Despite having superior or equal numbers on paper, the Asus Strix 970 couldn't come close to matching the GTX 980's delivered pixel throughput. I promptly raised an eyebrow upon seeing these results, but I didn't have time to investigate the issue any further.
Then, last week, an email hit my inbox from Damien Triolet at Hardware.fr, one of the best GPU reviewers in the business. He offered a clear and concise explanation for these results—and in the process, he politely pointed out why our numbers for GPU fill rates have essentially been wrong for a while. Damien graciously agreed to let me publish his explanation:
For a while, I've thought I should drop you an email about some pixel fillrate numbers you use in the peak rates tables for GPUs. Actually, most people got those numbers wrong as Nvidia is not crystal clear about those kind of details unless you ask very specifically.
The pixel fillrate can be linked to the number of ROPs for some GPUs, but it’s been limited elsewhere for years for many Nvidia GPUs. Basically there are 3 levels that might have a say at what the peak fillrate is :
The number of rasterizers
The number of SMs
The number of ROPs
On both Kepler and Maxwell each SM appears to use a 128-bit datapath to transfer pixels color data to the ROPs. Those appears to be converted from FP32 to the actual pixel format before being transferred to the ROPs. With classic INT8 rendering (32-bit per pixel) it means each SM has a throughput of 4 pixels/clock. With HDR FP16 (64-bit per pixel), each SM has a throughput of 2 pixels/clock.

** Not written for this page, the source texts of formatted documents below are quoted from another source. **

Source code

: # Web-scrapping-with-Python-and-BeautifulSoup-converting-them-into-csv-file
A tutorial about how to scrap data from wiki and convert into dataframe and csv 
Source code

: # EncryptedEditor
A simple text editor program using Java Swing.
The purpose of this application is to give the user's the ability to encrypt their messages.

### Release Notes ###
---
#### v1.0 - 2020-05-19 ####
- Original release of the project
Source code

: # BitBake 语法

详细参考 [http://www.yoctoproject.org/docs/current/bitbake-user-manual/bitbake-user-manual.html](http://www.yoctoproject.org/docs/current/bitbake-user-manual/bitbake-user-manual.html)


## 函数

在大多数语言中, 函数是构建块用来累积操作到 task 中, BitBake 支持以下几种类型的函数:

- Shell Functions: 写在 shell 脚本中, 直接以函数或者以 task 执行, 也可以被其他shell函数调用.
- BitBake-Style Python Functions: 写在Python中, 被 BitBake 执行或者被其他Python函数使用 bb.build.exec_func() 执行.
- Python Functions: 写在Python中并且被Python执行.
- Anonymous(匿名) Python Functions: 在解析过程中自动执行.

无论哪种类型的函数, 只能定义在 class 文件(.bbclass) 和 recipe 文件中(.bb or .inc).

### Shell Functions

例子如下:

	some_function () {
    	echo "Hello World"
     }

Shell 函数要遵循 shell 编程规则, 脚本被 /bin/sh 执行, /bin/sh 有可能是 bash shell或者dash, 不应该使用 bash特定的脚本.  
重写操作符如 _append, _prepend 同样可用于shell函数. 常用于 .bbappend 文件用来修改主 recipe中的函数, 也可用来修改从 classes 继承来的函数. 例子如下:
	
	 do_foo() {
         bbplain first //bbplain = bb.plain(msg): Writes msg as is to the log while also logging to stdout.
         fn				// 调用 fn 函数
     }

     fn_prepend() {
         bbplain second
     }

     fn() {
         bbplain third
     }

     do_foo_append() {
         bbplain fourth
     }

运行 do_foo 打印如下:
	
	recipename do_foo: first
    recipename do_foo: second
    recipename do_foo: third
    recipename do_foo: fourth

On Kepler each rasterizer can output up to 8 pixels/clock. With Maxwell, the rate goes up to 16 pixels/clock (at least with the currently released Maxwell GPUs).
So the actual pixels/cycle peak rate when you look at all the limits (rasterizers/SMs/ROPs) would be :
GTX 750 : 16/16/16
GTX 750 Ti : 16/20/16
GTX 760 : 32/24/32 or 24/24/32 (as there are 2 die configuration options)
GTX 770 : 32/32/32
GTX 780 : 40/48/48 or 32/48/48 (as there are 2 die configuration options)
GTX 780 Ti : 40/60/48
GTX 970 : 64/52/64
GTX 980 : 64/64/64
Extra ROPs are still useful to get better efficiency with MSAA and so. But they don’t participate in the peak pixel fillrate.
That’s in part what explains the significant fillrate delta between the GTX 980 and the GTX 970 (as you measured it in 3DMark Vantage). There is another reason which seem to be that unevenly configured GPCs are less efficient with huge triangles splitting (as it’s usually the case with fillrate tests).